Please report every line in the entries that contains the string "beinhaltet".

◆ ◆ ◆ ◆ ◆ ◆ ◆

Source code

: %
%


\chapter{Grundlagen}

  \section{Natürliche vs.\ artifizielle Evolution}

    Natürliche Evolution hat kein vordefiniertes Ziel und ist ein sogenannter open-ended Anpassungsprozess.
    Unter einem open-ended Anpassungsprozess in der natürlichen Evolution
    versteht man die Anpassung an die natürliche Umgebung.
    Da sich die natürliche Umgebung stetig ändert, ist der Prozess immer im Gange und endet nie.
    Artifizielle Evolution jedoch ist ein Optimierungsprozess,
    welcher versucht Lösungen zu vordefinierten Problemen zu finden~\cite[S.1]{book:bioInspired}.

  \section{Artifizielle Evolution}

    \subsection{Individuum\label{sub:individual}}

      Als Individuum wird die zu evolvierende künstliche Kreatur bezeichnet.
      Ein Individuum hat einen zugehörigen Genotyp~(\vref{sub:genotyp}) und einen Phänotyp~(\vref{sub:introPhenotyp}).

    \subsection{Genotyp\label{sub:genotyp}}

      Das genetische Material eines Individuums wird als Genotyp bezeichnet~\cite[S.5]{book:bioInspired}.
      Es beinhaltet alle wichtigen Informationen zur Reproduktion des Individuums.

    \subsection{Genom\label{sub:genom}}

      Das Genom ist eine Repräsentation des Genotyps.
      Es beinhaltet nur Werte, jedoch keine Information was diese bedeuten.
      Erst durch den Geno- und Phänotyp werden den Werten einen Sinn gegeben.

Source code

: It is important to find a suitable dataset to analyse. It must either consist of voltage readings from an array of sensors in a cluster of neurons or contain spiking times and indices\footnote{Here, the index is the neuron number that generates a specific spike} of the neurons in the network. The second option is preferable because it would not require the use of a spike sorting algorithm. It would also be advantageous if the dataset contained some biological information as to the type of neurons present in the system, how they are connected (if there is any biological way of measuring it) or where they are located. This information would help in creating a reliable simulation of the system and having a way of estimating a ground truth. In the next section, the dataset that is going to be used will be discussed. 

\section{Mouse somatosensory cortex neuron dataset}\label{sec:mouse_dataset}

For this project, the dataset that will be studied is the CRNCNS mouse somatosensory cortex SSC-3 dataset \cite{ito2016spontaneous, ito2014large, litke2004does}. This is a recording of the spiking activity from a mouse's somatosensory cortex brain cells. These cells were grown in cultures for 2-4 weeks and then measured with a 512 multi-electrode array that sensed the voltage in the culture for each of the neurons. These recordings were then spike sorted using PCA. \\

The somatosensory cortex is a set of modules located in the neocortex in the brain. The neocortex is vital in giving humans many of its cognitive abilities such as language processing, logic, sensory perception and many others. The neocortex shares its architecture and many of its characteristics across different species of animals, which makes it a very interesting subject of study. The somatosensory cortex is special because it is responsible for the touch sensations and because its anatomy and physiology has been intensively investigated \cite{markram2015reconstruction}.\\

◆ ◆ ◆ ◆ ◆ ◆ ◆

_TASK SOLUTION_.
      Es beinhaltet alle wichtigen Informationen zur Reproduktion des Individuums.
      Es beinhaltet nur Werte, jedoch keine Information was diese bedeuten.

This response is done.